Religion had always been important in Imperial Russia. As early as the seventeenth century, Russian expansion, even the Russian empire itself were perceived by Russian statesmen and historians as the Orthodox Crusade (as opposed to the famous series of Crusades in the middle ages).
The rapid dizzying expansion of the Russian empire encouraged the Russians to proclaim Moscow (their own Holy city) as the Third Rome (after Rome & Constantinople). Incorporation of the Orthodox Christian faith into the Russian identity was State and Church sponsored.
Religious fervor and zeal for protecting the Holy lands and Christian pilgrims from Muslim aggression were a significant factor in vitalizing the Christian kingdoms into building armies and sending campaigns to the Middle East. The same tactics were sought once again in Imperial Russia.
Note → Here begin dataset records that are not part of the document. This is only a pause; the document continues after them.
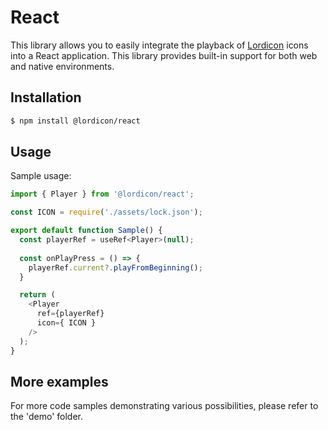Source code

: # React

This library allows you to easily integrate the playback of [Lordicon](https://lordicon.com/) icons into a React application. This library provides built-in support for both web and native environments.

## Installation

```bash
$ npm install @lordicon/react
```

## Usage

Sample usage:

```js
import { Player } from '@lordicon/react';

const ICON = require('./assets/lock.json');

export default function Sample() {    
  const playerRef = useRef<Player>(null);
  
  const onPlayPress = () => {
    playerRef.current?.playFromBeginning();
  }

  return (
    <Player 
      ref={playerRef} 
      icon={ ICON }
    />
  );
}
```

## More examples

For more code samples demonstrating various possibilities, please refer to the 'demo' folder.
This time, not just for restoring the Holy lands into the Christian fold, but to resurrect the Byzantine Empire as well.
The Russians missed the first series of crusades in the Holy Lands (1095 – 1291); the Kievan Rus’ started embracing Christianity, in the Byzantine Orthodox faith, in the 11th century A.D. So, the Russians embarked on their own crusade, starting the early 18th century.
The early Russo-Turkish skirmishes and wars were a combination of direct confrontations and proxy wars. In Ukraine and around the Black Sea, the Tatar Khanate of Crimea (1441 – 1783) did the Ottoman Sultan’s bidding for a long time. However, with the increasingly powerful and brutal Russian intervention, the Ottoman entered the fray of a long series of wars… and lost spectacularly. The first devastating blow to the Ottoman prestige came with the 1768-1774 war. A war vital in two aspects: it proved to weary Europe that the Russian Empire was indeed the behemoth they feared it was, and the Ottomans were no longer so.